I am trying to understand SHA uniqueness in simple terms.
For example let us assume there are only messages with maximum length of 4 bits (binery) in whole world. Number of possible messages with different lengths is
2 for single bit length
2^2 for double bit length
2^3 for 3 bit length
2^4 for 4 bit length
that would be 2+4+8+16 = 30 (31 if we consider empty message 2^0 = 1)
Lets us consider SHA3(for example) with output length of 3bits (binery), so maximum possible number of digest are 8.
How can a digest be unique if we need to map 30 messages to 8, or why is it hard to find digest collision for 2 unique messages

I'm not sure what you mean by "SHA uniqueness". An SHA value (any version) is not unique, it cannot be, because it maps an infinite number of inputs (an input of any length) to a finite number of outputs.
A cryptographic hash function has three important properties (which make it a crypto hash, over a regular hash):
strong collision resistance: it is very difficult (computationally infeasible, ie. "not practically possible") to find two inputs that produce the same output (even if you can choose both)
weak collision resistance: for a given input, it is computationally infeasible to find another input that gives the same hash value (you can choose one input to match the output of a given input)
preimage resistance: for a hash value, it's computationally infeasible to find an input that produces that output (it's "one-way")
The only problem in your example is the size. With such small numbers it doesn't make sense of course. But if the hash value is say 512 bits, it suddenly gets really time consuming and hence practically impossible to brute force.

"SHA3 which has digest length of 3bits"
I think this question is based on one bit misunderstanding. SHA-3 is a family of hashes that has the same output bit size as SHA-2. SHA-2 has bit sizes 224, 256, 384 or 512 for SHA-224, SHA-256, SHA-384 and SHA-512 respectively.
Of course, SHA-2 already took those identifiers, so SHA-3 will have SHA3-224, SHA3-256, SHA3-384 and SHA3-512. There were some proposals to use a different acronym, but those failed.
Still, SHA-3 hashes have near infinite input, so there will be many hashes that map to the same value. However, since it is not possible reverse any SHA-3 algorithm, it should be impossible to find a collision. That is, unless SHA-3 is broken, as it is not provably secure.

Any SHA3 variant will have digests with more than 100 bits. The terminology has probably confused you, because SHA256 has 256 bits, while SHA3 is considered the third generation of SHA algorithms (and does NOT have 3 bits of lenght).
Generally speaking it's not hard to find a hash collision by brute-forcing (alas, it's time-consuming), what is difficult is producing a collision that is also meaningful in its context. For example, assume you have a source file for an important application, that hashes to a digest. If an attacker tried to alter the source file in a way to introduce a vulnerability, while also hashing to the same digest, he'd have to introduce a lot of random gibberish, making the attack obvious.

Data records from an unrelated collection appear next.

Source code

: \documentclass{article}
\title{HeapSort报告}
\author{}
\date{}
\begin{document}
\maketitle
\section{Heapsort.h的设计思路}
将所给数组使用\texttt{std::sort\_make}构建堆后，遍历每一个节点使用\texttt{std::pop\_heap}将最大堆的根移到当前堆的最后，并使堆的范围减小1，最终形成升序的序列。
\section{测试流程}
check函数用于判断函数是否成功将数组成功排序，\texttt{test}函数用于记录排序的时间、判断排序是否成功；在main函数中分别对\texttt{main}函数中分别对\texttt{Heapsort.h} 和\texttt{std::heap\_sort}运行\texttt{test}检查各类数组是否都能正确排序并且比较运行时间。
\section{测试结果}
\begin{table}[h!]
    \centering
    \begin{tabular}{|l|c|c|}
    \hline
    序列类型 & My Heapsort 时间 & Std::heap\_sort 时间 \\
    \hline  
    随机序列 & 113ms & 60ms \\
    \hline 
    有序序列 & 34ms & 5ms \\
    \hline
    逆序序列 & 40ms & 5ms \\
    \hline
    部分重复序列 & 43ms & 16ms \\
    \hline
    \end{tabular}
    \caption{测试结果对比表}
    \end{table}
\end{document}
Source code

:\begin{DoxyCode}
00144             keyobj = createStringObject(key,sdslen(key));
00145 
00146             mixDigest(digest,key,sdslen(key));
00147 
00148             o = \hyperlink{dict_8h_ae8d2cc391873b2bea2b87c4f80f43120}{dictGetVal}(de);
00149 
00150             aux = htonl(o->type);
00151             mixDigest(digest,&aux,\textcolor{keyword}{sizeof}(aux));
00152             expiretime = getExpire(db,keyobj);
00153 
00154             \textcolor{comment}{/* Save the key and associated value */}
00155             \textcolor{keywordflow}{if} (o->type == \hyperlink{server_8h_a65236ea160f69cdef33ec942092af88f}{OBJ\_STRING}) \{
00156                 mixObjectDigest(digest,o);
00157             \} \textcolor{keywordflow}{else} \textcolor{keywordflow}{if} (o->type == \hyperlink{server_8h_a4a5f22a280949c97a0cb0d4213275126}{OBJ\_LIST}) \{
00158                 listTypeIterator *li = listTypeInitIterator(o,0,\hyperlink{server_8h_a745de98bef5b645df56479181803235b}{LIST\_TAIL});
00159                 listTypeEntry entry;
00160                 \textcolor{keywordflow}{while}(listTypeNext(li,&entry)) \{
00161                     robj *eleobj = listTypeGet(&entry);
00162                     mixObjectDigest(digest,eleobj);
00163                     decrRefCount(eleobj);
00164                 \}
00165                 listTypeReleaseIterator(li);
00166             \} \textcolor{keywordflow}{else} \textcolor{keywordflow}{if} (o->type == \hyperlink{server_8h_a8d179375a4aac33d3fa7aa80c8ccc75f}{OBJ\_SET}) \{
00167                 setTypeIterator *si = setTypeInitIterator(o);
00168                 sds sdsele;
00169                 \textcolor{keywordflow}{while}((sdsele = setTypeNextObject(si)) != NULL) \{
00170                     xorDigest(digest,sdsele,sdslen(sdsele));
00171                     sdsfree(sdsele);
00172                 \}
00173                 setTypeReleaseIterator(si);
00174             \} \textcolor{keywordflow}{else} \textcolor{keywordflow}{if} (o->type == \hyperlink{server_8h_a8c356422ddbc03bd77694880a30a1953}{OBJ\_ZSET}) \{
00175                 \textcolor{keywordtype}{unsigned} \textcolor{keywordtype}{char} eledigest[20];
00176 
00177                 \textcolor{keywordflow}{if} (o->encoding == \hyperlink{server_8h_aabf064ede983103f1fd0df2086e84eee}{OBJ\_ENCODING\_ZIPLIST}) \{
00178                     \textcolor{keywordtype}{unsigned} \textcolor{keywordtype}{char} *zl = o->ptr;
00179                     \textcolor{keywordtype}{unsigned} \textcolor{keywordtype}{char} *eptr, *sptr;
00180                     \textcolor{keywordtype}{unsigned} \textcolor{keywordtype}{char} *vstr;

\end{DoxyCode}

Hashing and 'brute-force' permutations

So this is a two-part question:
Are there any hashing functions that guarantee that for any combination of the same length, they generate a unique hash? As I remember - most are that way, but I just need to confirm this.
Based on the 1st question - so, given a file hash and a length - is it then theoretically possible to 'brute-force' all byte permutations of that same length until the same hash is generated - ie. the original file has been recreated?
PS. I am aware that this will take ages (if theoretically possible), but I think it would be feasible for small files (sizes < 1KB)

1KB, that'd be 1000^256, right? 1000 possible combinations of bytes (256 configurations each?). It's a real big number. 1 with 768 0s behind it.
If you were to generate all of them, one would be the right one, but you'd have some number of collisions.
According to this security.SE post, the collission rate for md5 (for example) is about 1 in 2^64. So, if we divide our original number by that, we'd get how many possible combinations, right? http://www.wolframalpha.com/input/?i=1000%5E256+%2F+2%5E64
~5.42 × 10^748
That is still a lot of files to check.
I'd feel a lot better if someone critiqued my math here, but the point is that your first point is not true because of collisions. You can use the same sort math for calculating two 1000 character passwords having the same hash. It's the birthday problem. Given 2 people, it is unlikely that we'd have the same birthday, but if you take a room full the probability of any two people having the same birthday increases very quickly. If you take all 1000 character passwords, some of them are going to collide. You are going from X bytes to 16 bytes. You can't fit all of the combinations into 16 bytes.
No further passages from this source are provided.